▶ Work required
Look through the data below and, wherever a line carries the word "LineChart", please copy that line.

Data records

<<<<

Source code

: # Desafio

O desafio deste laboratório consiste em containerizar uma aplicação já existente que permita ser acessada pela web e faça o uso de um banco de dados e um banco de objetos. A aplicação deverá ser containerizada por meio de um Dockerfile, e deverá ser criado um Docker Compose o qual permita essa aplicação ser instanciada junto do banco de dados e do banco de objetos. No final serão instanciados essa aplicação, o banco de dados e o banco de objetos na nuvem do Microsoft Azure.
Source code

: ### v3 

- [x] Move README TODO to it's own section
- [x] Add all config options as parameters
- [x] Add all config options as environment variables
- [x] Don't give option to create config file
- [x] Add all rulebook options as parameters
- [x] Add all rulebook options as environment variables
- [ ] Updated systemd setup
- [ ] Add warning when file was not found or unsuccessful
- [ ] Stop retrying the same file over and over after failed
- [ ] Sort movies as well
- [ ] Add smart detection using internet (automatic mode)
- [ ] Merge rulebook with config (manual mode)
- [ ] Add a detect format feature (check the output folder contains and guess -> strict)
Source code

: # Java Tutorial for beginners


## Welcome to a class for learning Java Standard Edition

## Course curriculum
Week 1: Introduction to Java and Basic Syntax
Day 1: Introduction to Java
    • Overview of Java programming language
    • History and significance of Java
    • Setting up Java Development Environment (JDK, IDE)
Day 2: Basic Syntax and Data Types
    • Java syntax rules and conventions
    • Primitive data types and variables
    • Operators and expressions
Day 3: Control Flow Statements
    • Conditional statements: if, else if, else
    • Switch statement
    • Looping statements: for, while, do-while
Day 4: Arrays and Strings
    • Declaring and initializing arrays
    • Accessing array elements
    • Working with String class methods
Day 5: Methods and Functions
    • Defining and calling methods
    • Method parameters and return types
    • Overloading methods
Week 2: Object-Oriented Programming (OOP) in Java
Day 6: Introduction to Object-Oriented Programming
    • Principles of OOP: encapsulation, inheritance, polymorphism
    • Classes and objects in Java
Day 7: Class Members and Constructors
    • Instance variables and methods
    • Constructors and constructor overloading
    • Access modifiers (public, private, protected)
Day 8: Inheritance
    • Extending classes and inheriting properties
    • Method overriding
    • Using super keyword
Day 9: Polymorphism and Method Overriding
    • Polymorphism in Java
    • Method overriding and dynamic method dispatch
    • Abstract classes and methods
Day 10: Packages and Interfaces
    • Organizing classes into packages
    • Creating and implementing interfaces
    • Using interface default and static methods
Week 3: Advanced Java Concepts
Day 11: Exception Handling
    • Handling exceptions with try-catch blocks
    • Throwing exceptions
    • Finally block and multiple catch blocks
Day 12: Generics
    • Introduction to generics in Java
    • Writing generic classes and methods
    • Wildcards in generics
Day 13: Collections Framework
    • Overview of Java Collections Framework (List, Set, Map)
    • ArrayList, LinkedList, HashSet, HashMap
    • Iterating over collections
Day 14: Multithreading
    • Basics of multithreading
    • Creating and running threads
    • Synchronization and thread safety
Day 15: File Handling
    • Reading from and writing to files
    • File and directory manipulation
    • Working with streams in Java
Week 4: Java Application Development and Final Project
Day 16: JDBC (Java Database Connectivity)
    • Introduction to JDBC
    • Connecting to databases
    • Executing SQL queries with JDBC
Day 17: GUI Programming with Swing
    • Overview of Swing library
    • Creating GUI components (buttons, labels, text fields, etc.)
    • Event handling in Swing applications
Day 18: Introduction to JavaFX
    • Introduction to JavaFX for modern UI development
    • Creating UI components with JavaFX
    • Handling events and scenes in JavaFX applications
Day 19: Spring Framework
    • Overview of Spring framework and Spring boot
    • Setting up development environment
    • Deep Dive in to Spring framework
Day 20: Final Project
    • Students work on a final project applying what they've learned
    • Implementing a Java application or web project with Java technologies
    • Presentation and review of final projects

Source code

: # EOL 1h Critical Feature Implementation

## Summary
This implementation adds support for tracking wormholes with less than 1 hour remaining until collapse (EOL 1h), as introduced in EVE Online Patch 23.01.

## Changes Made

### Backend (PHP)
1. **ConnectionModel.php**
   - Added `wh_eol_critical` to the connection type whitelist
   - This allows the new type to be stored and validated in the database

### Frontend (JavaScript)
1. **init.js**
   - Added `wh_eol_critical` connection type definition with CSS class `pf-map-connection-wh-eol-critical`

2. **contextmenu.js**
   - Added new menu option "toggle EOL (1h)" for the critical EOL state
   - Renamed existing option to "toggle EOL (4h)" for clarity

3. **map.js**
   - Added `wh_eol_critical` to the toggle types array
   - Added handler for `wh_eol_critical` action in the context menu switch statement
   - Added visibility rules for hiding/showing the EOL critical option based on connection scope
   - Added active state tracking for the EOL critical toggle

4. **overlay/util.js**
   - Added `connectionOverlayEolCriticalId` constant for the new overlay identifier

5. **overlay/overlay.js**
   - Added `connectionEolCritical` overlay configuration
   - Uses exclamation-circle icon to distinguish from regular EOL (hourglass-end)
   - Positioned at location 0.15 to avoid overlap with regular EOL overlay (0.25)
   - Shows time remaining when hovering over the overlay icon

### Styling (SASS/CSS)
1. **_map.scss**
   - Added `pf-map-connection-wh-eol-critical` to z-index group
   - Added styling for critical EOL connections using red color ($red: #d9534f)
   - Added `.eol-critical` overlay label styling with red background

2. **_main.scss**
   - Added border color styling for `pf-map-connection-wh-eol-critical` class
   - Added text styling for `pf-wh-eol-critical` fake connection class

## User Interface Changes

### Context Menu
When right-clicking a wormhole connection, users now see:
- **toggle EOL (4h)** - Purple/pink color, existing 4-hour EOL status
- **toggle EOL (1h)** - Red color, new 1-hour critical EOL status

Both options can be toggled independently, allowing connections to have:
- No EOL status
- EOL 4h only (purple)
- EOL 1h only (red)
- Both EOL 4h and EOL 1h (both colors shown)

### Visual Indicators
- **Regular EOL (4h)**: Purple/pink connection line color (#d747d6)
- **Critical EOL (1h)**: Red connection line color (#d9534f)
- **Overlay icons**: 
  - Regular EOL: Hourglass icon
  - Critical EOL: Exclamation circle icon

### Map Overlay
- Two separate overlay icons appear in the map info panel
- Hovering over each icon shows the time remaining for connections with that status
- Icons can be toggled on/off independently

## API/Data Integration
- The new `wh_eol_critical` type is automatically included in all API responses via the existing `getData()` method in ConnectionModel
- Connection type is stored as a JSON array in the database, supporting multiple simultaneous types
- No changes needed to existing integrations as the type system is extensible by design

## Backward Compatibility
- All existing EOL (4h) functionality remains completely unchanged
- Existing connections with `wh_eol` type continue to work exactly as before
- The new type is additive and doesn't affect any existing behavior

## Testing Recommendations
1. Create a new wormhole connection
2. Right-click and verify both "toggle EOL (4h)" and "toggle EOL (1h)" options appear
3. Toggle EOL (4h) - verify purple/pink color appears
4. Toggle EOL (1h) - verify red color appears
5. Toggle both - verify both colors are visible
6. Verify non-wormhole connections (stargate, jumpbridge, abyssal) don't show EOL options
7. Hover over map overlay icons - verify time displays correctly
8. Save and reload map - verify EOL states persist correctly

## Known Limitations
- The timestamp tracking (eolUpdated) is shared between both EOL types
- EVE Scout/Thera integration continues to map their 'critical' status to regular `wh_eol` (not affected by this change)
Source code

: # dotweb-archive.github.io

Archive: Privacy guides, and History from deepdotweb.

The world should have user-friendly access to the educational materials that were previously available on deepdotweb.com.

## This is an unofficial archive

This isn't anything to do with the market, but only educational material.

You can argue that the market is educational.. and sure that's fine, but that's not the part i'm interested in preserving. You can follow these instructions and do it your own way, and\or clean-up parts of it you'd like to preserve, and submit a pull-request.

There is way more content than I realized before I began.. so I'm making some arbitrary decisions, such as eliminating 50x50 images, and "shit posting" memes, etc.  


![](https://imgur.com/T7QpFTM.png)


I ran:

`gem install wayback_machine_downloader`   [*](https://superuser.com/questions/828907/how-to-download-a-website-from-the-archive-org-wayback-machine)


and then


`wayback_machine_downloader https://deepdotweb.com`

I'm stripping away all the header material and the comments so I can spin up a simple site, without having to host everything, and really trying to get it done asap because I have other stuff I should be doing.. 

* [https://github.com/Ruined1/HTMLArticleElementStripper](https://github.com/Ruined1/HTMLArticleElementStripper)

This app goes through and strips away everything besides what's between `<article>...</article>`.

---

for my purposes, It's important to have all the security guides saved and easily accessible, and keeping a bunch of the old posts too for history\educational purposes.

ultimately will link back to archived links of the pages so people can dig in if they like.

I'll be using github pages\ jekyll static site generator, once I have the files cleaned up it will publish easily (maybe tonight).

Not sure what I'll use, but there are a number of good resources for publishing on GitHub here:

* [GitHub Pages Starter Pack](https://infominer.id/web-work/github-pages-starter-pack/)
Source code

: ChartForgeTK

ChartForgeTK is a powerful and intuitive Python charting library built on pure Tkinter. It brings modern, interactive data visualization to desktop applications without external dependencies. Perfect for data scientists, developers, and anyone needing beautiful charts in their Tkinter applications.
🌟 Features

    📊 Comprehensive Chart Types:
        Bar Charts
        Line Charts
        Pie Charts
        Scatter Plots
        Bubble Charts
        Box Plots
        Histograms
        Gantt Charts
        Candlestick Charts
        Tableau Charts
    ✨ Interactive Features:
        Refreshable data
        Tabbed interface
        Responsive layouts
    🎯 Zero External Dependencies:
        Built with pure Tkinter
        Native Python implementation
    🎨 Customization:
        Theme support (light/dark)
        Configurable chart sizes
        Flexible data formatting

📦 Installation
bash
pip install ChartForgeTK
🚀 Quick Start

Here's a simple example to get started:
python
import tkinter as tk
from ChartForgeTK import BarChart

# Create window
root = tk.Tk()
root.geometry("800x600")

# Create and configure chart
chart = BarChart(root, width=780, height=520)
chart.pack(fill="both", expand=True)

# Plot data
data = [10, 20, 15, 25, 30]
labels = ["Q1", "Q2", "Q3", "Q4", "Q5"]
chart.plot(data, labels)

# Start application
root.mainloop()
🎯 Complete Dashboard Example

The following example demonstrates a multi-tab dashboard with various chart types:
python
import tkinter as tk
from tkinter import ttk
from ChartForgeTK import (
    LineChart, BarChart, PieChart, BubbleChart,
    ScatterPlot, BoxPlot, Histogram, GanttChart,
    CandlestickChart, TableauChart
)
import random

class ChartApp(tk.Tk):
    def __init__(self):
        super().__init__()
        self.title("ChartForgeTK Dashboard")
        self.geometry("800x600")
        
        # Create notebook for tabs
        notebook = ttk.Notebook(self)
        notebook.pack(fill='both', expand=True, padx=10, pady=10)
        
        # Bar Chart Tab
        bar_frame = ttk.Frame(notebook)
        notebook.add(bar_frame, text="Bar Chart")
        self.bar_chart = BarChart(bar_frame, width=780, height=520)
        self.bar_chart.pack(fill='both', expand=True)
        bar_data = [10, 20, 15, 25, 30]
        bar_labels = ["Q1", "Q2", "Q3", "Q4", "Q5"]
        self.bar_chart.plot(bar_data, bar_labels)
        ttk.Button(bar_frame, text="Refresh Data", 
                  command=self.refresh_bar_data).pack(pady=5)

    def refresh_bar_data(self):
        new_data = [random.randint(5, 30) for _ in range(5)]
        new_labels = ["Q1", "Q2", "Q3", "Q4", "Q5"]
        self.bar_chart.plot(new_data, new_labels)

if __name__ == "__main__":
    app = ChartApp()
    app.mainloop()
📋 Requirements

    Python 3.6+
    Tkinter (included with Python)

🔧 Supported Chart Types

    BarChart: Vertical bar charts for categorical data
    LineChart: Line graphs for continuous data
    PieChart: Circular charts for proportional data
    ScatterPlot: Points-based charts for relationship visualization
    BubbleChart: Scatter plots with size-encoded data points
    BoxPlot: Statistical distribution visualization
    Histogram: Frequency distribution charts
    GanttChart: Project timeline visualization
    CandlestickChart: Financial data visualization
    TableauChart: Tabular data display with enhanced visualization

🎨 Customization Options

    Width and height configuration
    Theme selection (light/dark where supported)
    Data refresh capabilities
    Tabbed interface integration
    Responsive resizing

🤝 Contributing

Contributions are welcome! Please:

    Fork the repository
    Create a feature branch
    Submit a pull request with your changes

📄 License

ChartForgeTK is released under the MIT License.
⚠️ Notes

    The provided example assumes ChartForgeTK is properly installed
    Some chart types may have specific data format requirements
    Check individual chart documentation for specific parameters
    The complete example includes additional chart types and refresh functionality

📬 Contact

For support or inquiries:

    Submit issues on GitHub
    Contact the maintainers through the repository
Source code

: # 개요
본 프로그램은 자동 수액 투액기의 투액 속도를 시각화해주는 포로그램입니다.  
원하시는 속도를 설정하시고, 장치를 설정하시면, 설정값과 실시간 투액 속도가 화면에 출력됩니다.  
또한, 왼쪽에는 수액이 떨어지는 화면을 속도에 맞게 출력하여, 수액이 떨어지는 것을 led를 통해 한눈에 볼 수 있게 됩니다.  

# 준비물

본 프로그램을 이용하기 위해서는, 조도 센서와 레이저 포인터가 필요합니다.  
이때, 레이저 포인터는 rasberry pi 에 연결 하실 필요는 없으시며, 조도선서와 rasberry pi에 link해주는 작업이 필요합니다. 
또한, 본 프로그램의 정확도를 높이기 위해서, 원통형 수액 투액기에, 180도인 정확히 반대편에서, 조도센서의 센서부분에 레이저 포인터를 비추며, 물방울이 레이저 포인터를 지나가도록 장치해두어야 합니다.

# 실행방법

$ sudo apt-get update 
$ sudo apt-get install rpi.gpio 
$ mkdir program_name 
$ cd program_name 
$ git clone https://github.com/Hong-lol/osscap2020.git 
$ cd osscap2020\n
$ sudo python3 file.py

>>>>

▶ Written response
    LineChart, BarChart, PieChart, BubbleChart,
    LineChart: Line graphs for continuous data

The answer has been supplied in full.